24 Mart 2012 Cumartesi

HAZIRI GÖTÜRMENİN BEDELİ


23.03.2012 Milliyet-Ankara Gazetesi

Unutmaya çalışıyorduk, keyfimiz kaçtı. Soran olmadı kimseye. Bir ‘torba yasa’ içine atıldılar, şimdi yola çıkmaya hazırlanıyorlar. Sorulmadığı halde söyledik ama bilemediğimiz yüksek siyasetler, memleketin çıkarları sözkonusuydu herhalde. Hala bilemediğimiz için gördüğümüzü, kıt bilgimizle değerlendirebiliyoruz ancak. Hazırlıkları ilerleyip, basit bir taşınma işi olmadığı anlaşıldıkça acısını daha sızılı hissedecekmişiz gibime geliyor.

Haber içinde haber
Haber şu; “Vakıfbank, Ankara 3’üncü Lig takımını kapattı.” Çok ilgileniyormuşum da haberi alınca yerinden hopladım  zannediyorsunuz. Hem futbol değil voleybol hem de voleybolun 3’üncü Ligi. “Altyapıdan adam takip eden kafa avcısı” diyorsunuz benim için. Oyuncuların aileleri, gizlemeye çalıştığım müthiş takipçiliğimi öğrendi, haberi benimle paylaşma ihtiyacı duydu sanıyorsunuz. Değilim efendim, hiç öyle biri değilim. Kumsalda oynarken bile topu manşetine oturtamayan, smaçı, ellerine varmadan, yüzünde karşılayacak beceriksizlikte bir voleybol yeteneğiyim. Şampiyonluk maçlarını yakalarsam ilgiyle izlerim, tüm marifetim bu.

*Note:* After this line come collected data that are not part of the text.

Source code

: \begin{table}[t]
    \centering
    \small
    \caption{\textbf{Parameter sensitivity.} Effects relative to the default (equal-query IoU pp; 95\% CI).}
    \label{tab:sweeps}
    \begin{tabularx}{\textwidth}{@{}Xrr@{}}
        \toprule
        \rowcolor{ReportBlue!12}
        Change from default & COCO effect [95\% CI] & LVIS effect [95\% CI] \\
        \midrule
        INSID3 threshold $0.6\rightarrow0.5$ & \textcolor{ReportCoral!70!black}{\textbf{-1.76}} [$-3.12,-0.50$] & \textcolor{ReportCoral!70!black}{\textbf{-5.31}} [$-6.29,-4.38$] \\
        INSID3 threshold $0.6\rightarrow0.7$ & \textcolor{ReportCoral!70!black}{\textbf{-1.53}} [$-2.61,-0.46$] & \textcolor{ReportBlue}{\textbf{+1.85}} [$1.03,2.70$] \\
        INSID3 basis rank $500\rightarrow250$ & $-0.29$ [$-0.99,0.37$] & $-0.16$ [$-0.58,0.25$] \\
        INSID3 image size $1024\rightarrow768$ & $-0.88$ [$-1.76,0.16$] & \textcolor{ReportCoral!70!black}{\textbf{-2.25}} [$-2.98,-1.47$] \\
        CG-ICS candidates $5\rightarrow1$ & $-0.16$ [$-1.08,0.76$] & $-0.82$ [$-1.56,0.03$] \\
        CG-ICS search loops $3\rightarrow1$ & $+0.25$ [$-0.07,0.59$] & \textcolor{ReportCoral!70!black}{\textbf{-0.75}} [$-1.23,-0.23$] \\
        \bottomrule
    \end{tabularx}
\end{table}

Adam yokmuş gibi niye beni bulmuşlar o zaman? Haberin içindeki haber, ilgi alanıma girdiği için. Önce fark etmedim, spor sayfamızı adres gösterdim. Fark edince iğneler dürttü, kıpır kıpır rahatsız oldum. Kirpi gibi haberdi; iğneleri açıldıkça batan bir haber. Hatta zamanında konuyu işlerken gözümüzden kaçmış ciddi bir ayrıntıya dikkatimizi çekiyordu. Ankara’dan İstanbul’a taşınacak kurumların vereceği sızı, tahminimizin aksine, işin parasal boyutundan önce başka bir yerde daha erken hissedilmişti.

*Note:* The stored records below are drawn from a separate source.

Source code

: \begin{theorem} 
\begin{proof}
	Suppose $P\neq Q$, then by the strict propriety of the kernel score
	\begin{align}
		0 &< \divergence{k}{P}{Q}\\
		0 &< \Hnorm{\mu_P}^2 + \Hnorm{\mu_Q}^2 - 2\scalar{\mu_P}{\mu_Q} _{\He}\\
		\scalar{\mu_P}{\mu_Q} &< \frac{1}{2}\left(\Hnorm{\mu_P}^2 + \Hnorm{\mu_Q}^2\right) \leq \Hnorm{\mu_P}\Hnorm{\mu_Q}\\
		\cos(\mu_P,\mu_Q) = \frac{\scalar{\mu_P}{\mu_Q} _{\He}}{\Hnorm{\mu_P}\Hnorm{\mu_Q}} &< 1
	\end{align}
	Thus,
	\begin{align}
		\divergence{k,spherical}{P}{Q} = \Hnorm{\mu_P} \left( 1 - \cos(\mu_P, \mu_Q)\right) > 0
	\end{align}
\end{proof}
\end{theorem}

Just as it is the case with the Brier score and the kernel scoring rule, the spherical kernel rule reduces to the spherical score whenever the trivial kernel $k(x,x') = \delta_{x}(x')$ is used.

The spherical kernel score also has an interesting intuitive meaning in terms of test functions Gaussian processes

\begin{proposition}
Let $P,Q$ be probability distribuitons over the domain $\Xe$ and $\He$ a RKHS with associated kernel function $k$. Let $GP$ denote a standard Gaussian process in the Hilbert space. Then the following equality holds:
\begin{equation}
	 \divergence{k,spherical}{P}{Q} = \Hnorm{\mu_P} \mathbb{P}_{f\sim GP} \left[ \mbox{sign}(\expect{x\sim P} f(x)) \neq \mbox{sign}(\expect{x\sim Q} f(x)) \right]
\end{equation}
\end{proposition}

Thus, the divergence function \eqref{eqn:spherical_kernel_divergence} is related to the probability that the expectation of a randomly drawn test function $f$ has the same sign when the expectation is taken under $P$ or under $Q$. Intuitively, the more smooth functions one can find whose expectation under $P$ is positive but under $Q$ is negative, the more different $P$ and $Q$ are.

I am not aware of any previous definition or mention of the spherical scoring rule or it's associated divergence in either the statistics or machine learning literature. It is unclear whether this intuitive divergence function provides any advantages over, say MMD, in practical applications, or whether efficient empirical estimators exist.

Bankalarla taşınan voleybolcular
Yaklaşık 1 yıl önce Sermaye Piyasası Kurulu (SPK), Bankacılık Düzenleme ve Denetleme Kurulu (BDDK), Ziraat Bankası, Halk Bankası, Emlak Bank gibi kurumların, İstanbul’a taşınması yasalaşmak üzereydi. Günlerce niye taşındığını, taşınırsa Ankara’nın neler kaybedeceğini tartıştık. Destekleyenler, karşı çıkanlar oldu. İşte Vakıfbank ta o gidecek kurumların arasındaydı. Herkese birer cüzdan muamelesi yapıp, sadece kaç yüz milyon(trilyon) kaybımız olacağını hesaplıyorduk. “Yeni yatırımlarla yerine konur” diye teselli ettiler. Toplumsal maliyeti hesaplayan olmadı.

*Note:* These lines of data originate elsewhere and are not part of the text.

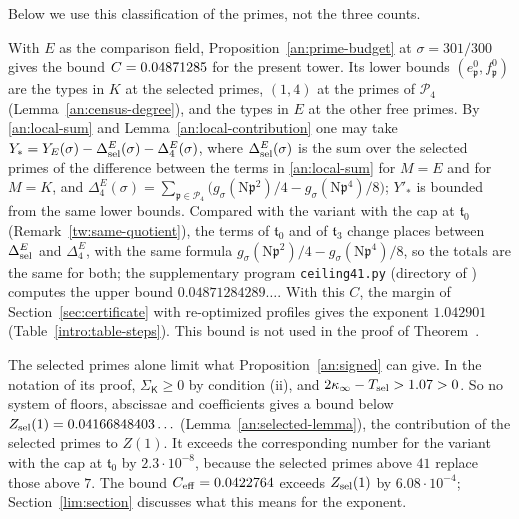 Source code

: Below we use this classification of the primes, not the three counts.


\begin{remark}\label{an:base-ceiling}
With $E$ as the comparison field, Proposition~\ref{an:prime-budget} at
$\sigma=301/300$ gives the bound $C=\ceiling$ for the present tower. Its
lower bounds
$(e^0_{\mathfrak p},f^0_{\mathfrak p})$ are the types in $K$ at the selected
primes, $(1,4)$ at the primes of $\mathcal P_4$
(Lemma~\ref{an:census-degree}), and the types in $E$ at the other free
primes. By \eqref{an:local-sum} and Lemma~\ref{an:local-contribution} one may
take $Y_*=Y_E(\sigma)-\Delta^E_{\rm sel}(\sigma)-\Delta^E_4(\sigma)$, where
$\Delta^E_{\rm sel}(\sigma)$ is the sum over the selected primes of the
difference between the terms in \eqref{an:local-sum} for $M=E$ and for
$M=K$, and
$\Delta^E_4(\sigma)=\sum_{\mathfrak p\in\mathcal P_4}\bigl(g_\sigma(\mathrm
N\mathfrak p^2)/4-g_\sigma(\mathrm N\mathfrak p^4)/8\bigr)$; $Y'_*$ is bounded
from the same lower bounds. Compared with the variant with the cap at
$\mathfrak t_0$ (Remark~\ref{tw:same-quotient}), the terms
of $\mathfrak t_0$ and of $\mathfrak t_3$ change places between $\Delta^E_{\rm sel}$ and
$\Delta^E_4$, with the same formula
$g_\sigma(\mathrm N\mathfrak p^2)/4-g_\sigma(\mathrm N\mathfrak p^4)/8$, so the
totals are the same for both; the supplementary program \texttt{ceiling41.py}
(directory  of \cite{NaslundCode4317})
computes the upper bound $0.04871284289\ldots$. With this
$C$, the margin of Section~\ref{sec:certificate} with re-optimized profiles
gives the exponent $1.042901$ (Table~\ref{intro:table-steps}). This bound is
not used in the proof of Theorem~.
\end{remark}

\begin{remark}\label{an:limit-remark}
The selected primes alone limit what Proposition~\ref{an:signed} can give.
In the notation of its proof, $\Sigma_{\mathsf K}\ge0$ by condition (ii), and
$2\kappa_\infty-T_{\rm sel}>1.07>0$. So no system of floors, abscissae and
coefficients gives a bound below
$Z_{\rm sel}(1)=0.04166848403\ldots$ (Lemma~\ref{an:selected-lemma}), the
contribution of the selected primes to $Z(1)$. It exceeds the corresponding
number for the variant with the cap at $\mathfrak t_0$ by $2.3\cdot10^{-8}$,
because the selected primes above $41$ replace those above $7$. The bound $C_{\rm eff}=\Ceff$
exceeds $Z_{\rm sel}(1)$ by $6.08\cdot10^{-4}$; Section~\ref{lim:section}
discusses what this means for the exponent.
\end{remark}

Geçen yıldan bu yana Türk Telekom, Tarımspor, SGK, Emlak Toki voleybol takımları kapanmıştı. Altyapısı güçlüyse takım başı, 120’ye yakın sporcu demek oluyor. İşte bu yüzlerce genç sporcu, bir anda boşluğa bırakılmıştı. Onca yıllık emekleri boşa gitmesin diye ya Anadolu’ya dağıldılar ya da İstanbul’a gitmek zorunda kaldı çoğu. Şimdi de Vakıfbank Ankara 3’üncü Lig Voleybol Takımı kapanıyor, sıra altyapısında deniyor. 3’üncü Lig’den altyapıya doğru, boşluğa bırakılan bir 120 genç daha demektir bu.

Hazırın maliyeti
Görüldüğü gibi; sadece banka çalışanları ve ailelerinden ibaret değilmiş maliyet hesabı. O kurumların etkinliklerinden yararlanan aileleri de katmak gerekirmiş maliyet hesabına. Toplumsal maliyet, para hesabı gibi kolay yapılmaz; kısada tutsa uzun vadede tutmayabilir. Daha hesaplamadığımız ne maliyetler çıkacak bakalım taşınmalar ve kapanmalar devam ettikçe.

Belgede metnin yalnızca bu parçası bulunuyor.